**Task prompt**
Find the word "Processing" in the material below and gather every line that contains it.

^^^^

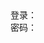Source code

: <!doctype html>
<html lang="en">
<head>
	<meta charset="UTF-8">
	<title>Document</title>
</head>
<body>
	<div>登录：</div>
	<div>密码：</div>
</body>
</html>
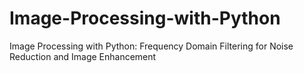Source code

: # Image-Processing-with-Python
Image Processing with Python: Frequency Domain Filtering for Noise Reduction and Image Enhancement
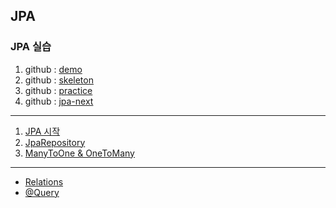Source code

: ## JPA
### JPA 실습
1. github : [demo](https://github.com/Jang2723/techit-jpa-demo)
2. github : [skeleton](https://github.com/Jang2723/techit-jpa-skeleton)
3. github : [practice](https://github.com/Jang2723/likelion-jpa-practice)
4. github : [jpa-next](https://github.com/Jang2723/likelion-jpa-next)
---
1. [JPA 시작](1.JPA시작.md)
2. [JpaRepository](2.JpaRepository.md)
3. [ManyToOne & OneToMany](3.ManyToOne&OneToMany.md)
---
- [Relations](Relations/README.md)
- [@Query](@Query/README.md)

^^^^

**Answer**
: # Image-Processing-with-Python
Image Processing with Python: Frequency Domain Filtering for Noise Reduction and Image Enhancement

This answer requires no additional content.